### [Exercise directions]
Copy all lines below containing "elements".

──────────

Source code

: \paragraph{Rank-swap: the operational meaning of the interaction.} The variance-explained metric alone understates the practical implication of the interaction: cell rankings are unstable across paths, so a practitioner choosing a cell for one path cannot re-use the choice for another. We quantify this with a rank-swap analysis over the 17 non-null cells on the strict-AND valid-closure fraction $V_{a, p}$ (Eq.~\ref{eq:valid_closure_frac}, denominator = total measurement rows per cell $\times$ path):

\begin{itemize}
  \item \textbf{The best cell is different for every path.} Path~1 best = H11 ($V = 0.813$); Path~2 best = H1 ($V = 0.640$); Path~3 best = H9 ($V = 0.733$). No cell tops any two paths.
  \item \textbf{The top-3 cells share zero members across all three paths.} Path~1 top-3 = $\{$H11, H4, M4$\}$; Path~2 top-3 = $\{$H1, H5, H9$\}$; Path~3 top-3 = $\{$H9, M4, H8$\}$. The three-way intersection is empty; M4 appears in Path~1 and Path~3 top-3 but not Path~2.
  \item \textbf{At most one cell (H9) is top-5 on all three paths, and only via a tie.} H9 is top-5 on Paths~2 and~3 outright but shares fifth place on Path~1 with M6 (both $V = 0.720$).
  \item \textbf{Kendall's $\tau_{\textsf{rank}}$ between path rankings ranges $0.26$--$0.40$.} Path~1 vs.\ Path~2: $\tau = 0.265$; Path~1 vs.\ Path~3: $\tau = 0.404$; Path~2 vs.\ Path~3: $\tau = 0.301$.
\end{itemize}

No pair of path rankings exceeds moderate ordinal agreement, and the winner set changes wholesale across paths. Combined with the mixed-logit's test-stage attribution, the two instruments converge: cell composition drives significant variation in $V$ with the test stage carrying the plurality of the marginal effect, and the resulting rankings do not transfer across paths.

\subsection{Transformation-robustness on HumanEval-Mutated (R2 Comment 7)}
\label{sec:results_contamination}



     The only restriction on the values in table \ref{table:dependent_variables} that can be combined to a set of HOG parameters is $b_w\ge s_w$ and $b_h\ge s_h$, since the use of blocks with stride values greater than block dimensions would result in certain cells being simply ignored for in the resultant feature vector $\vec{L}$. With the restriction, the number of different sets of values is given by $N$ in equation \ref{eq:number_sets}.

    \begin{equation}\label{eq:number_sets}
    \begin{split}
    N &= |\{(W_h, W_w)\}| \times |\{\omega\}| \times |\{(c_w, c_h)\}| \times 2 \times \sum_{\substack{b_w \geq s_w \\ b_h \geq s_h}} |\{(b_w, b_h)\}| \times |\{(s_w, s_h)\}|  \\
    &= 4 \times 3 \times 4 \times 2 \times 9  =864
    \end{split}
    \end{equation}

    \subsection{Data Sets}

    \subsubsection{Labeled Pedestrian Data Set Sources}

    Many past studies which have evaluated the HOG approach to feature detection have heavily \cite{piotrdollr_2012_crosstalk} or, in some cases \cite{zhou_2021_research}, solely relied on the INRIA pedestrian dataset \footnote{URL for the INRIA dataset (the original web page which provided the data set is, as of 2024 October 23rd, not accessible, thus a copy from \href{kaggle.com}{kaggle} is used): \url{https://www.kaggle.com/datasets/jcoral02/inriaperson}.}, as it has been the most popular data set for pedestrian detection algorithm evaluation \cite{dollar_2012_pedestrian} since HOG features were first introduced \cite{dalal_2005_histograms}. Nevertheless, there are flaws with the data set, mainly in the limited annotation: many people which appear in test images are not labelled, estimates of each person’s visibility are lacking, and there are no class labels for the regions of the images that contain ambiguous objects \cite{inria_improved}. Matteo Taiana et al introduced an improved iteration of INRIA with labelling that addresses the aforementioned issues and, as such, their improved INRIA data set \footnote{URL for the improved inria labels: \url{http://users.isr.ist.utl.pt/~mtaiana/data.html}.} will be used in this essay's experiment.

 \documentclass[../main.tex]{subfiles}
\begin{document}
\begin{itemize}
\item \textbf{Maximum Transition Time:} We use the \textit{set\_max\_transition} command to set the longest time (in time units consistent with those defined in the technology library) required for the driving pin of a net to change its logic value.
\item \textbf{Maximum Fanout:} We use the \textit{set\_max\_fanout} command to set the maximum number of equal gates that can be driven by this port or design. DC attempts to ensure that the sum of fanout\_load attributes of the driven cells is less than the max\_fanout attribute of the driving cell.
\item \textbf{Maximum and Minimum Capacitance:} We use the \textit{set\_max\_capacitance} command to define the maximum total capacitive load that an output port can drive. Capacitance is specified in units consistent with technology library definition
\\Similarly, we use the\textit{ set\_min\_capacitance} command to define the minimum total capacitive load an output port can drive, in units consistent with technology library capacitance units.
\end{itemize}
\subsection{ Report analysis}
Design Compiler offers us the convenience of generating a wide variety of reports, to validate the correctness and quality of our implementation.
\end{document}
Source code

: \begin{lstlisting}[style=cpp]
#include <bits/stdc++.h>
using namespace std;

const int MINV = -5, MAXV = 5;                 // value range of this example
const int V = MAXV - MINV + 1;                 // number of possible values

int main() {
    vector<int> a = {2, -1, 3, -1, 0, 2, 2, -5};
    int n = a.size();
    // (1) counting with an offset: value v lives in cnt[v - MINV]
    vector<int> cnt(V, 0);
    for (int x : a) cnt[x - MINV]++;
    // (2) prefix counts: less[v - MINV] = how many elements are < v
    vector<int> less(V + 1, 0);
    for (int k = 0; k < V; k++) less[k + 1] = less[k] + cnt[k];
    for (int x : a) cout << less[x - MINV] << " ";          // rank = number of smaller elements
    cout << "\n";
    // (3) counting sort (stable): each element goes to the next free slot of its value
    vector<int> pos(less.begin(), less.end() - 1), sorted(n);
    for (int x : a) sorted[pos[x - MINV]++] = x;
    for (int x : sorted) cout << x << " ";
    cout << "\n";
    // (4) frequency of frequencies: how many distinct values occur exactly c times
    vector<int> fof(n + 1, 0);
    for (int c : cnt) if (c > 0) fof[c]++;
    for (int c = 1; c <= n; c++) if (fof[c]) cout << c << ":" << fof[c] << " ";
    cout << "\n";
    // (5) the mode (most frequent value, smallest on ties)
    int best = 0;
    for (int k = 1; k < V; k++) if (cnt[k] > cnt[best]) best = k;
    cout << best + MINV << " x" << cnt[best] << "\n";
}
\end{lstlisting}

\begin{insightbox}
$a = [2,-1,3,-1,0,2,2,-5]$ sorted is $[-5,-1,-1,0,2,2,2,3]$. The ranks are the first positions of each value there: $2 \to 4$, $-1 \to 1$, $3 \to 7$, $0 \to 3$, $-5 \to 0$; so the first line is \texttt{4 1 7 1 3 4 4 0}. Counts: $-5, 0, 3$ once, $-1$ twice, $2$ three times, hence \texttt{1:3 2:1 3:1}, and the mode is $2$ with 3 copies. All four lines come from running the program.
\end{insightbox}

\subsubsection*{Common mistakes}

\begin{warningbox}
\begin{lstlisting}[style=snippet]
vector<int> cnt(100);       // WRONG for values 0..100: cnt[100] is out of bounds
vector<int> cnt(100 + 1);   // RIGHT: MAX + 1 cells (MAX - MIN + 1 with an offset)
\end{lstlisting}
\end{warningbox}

──────────

### [Written answer]
    // (2) prefix counts: less[v - MINV] = how many elements are < v
    for (int x : a) cout << less[x - MINV] << " ";          // rank = number of smaller elements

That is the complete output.